• _ASSIGNMENT_
Return only the lines from the start of the records through the line that contains "- Same sequence as standard components", inclusive; leave out all pictures.

━━━━━━━━━━━━━━━━━━━━━━━━━━━━━━

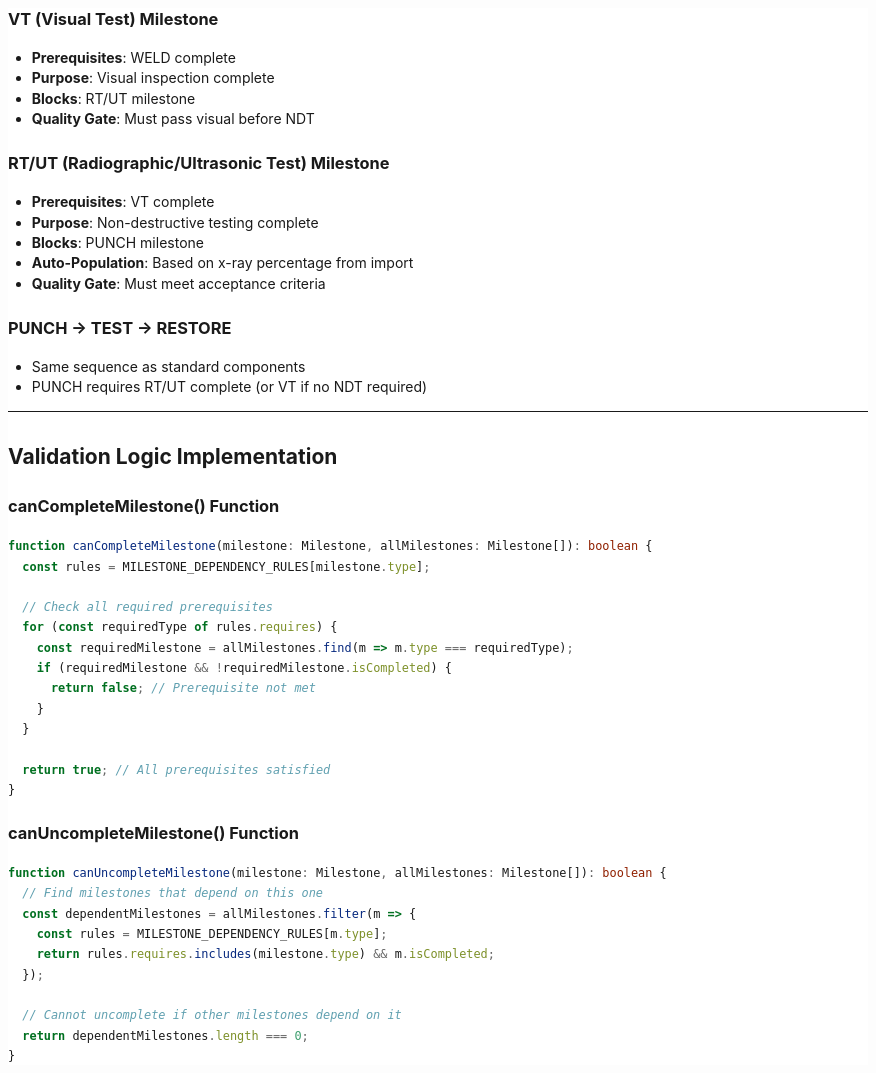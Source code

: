 ### VT (Visual Test) Milestone
- **Prerequisites**: WELD complete
- **Purpose**: Visual inspection complete
- **Blocks**: RT/UT milestone
- **Quality Gate**: Must pass visual before NDT

### RT/UT (Radiographic/Ultrasonic Test) Milestone
- **Prerequisites**: VT complete
- **Purpose**: Non-destructive testing complete
- **Blocks**: PUNCH milestone
- **Auto-Population**: Based on x-ray percentage from import
- **Quality Gate**: Must meet acceptance criteria

### PUNCH → TEST → RESTORE
- Same sequence as standard components
- PUNCH requires RT/UT complete (or VT if no NDT required)

---

## Validation Logic Implementation

### canCompleteMilestone() Function
```typescript
function canCompleteMilestone(milestone: Milestone, allMilestones: Milestone[]): boolean {
  const rules = MILESTONE_DEPENDENCY_RULES[milestone.type];
  
  // Check all required prerequisites
  for (const requiredType of rules.requires) {
    const requiredMilestone = allMilestones.find(m => m.type === requiredType);
    if (requiredMilestone && !requiredMilestone.isCompleted) {
      return false; // Prerequisite not met
    }
  }
  
  return true; // All prerequisites satisfied
}
```

### canUncompleteMilestone() Function
```typescript
function canUncompleteMilestone(milestone: Milestone, allMilestones: Milestone[]): boolean {
  // Find milestones that depend on this one
  const dependentMilestones = allMilestones.filter(m => {
    const rules = MILESTONE_DEPENDENCY_RULES[m.type];
    return rules.requires.includes(milestone.type) && m.isCompleted;
  });
  
  // Cannot uncomplete if other milestones depend on it
  return dependentMilestones.length === 0;
}
```
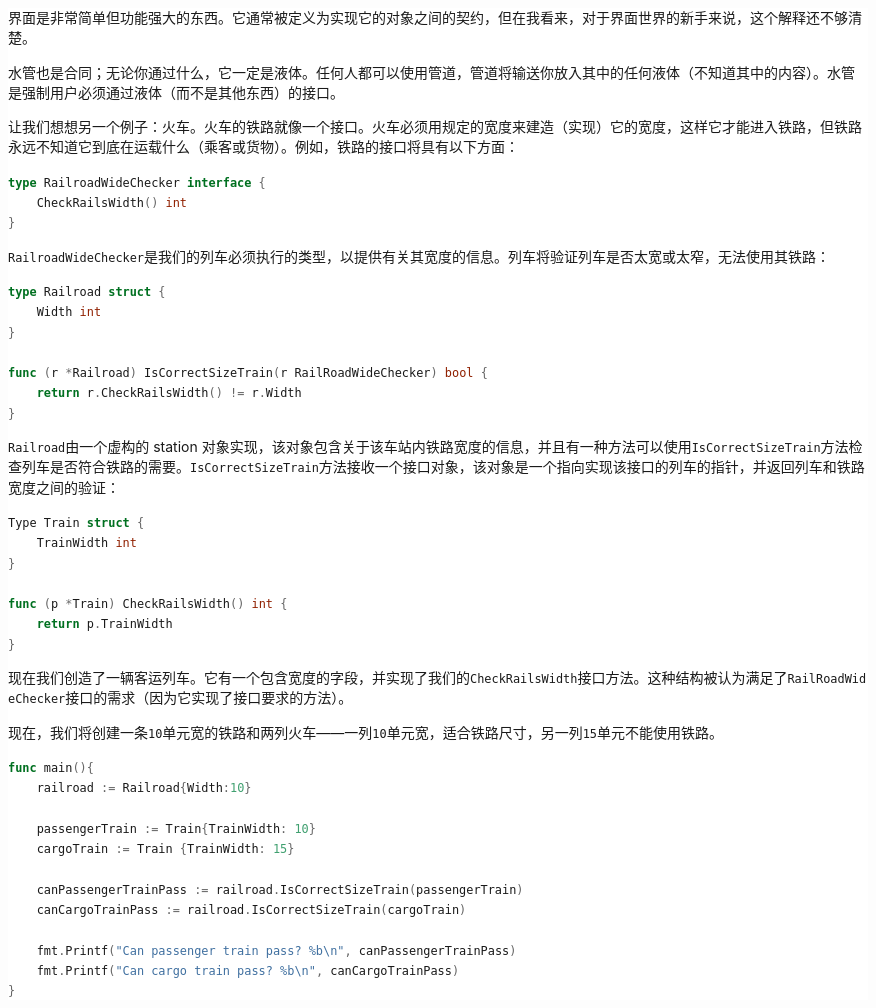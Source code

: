 界面是非常简单但功能强大的东西。它通常被定义为实现它的对象之间的契约，但在我看来，对于界面世界的新手来说，这个解释还不够清楚。

水管也是合同；无论你通过什么，它一定是液体。任何人都可以使用管道，管道将输送你放入其中的任何液体（不知道其中的内容）。水管是强制用户必须通过液体（而不是其他东西）的接口。

让我们想想另一个例子：火车。火车的铁路就像一个接口。火车必须用规定的宽度来建造（实现）它的宽度，这样它才能进入铁路，但铁路永远不知道它到底在运载什么（乘客或货物）。例如，铁路的接口将具有以下方面：

```go
type RailroadWideChecker interface { 
    CheckRailsWidth() int 
} 

```

`RailroadWideChecker`是我们的列车必须执行的类型，以提供有关其宽度的信息。列车将验证列车是否太宽或太窄，无法使用其铁路：

```go
type Railroad struct { 
    Width int 
} 

func (r *Railroad) IsCorrectSizeTrain(r RailRoadWideChecker) bool { 
    return r.CheckRailsWidth() != r.Width 
} 

```

`Railroad`由一个虚构的 station 对象实现，该对象包含关于该车站内铁路宽度的信息，并且有一种方法可以使用`IsCorrectSizeTrain`方法检查列车是否符合铁路的需要。`IsCorrectSizeTrain`方法接收一个接口对象，该对象是一个指向实现该接口的列车的指针，并返回列车和铁路宽度之间的验证：

```go
Type Train struct { 
    TrainWidth int 
} 

func (p *Train) CheckRailsWidth() int { 
    return p.TrainWidth 
} 

```

现在我们创造了一辆客运列车。它有一个包含宽度的字段，并实现了我们的`CheckRailsWidth`接口方法。这种结构被认为满足了`RailRoadWideChecker`接口的需求（因为它实现了接口要求的方法）。

现在，我们将创建一条`10`单元宽的铁路和两列火车——一列`10`单元宽，适合铁路尺寸，另一列`15`单元不能使用铁路。

```go
func main(){ 
    railroad := Railroad{Width:10} 

    passengerTrain := Train{TrainWidth: 10} 
    cargoTrain := Train {TrainWidth: 15} 

    canPassengerTrainPass := railroad.IsCorrectSizeTrain(passengerTrain) 
    canCargoTrainPass := railroad.IsCorrectSizeTrain(cargoTrain) 

    fmt.Printf("Can passenger train pass? %b\n", canPassengerTrainPass) 
    fmt.Printf("Can cargo train pass? %b\n", canCargoTrainPass) 
} 

```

━━━━━━━━━━━━━━━━━━━━━━━━━━━━━━

• _EXPECTED ANSWER_
Source code

: ### VT (Visual Test) Milestone
- **Prerequisites**: WELD complete
- **Purpose**: Visual inspection complete
- **Blocks**: RT/UT milestone
- **Quality Gate**: Must pass visual before NDT

### RT/UT (Radiographic/Ultrasonic Test) Milestone
- **Prerequisites**: VT complete
- **Purpose**: Non-destructive testing complete
- **Blocks**: PUNCH milestone
- **Auto-Population**: Based on x-ray percentage from import
- **Quality Gate**: Must meet acceptance criteria

### PUNCH → TEST → RESTORE
- Same sequence as standard components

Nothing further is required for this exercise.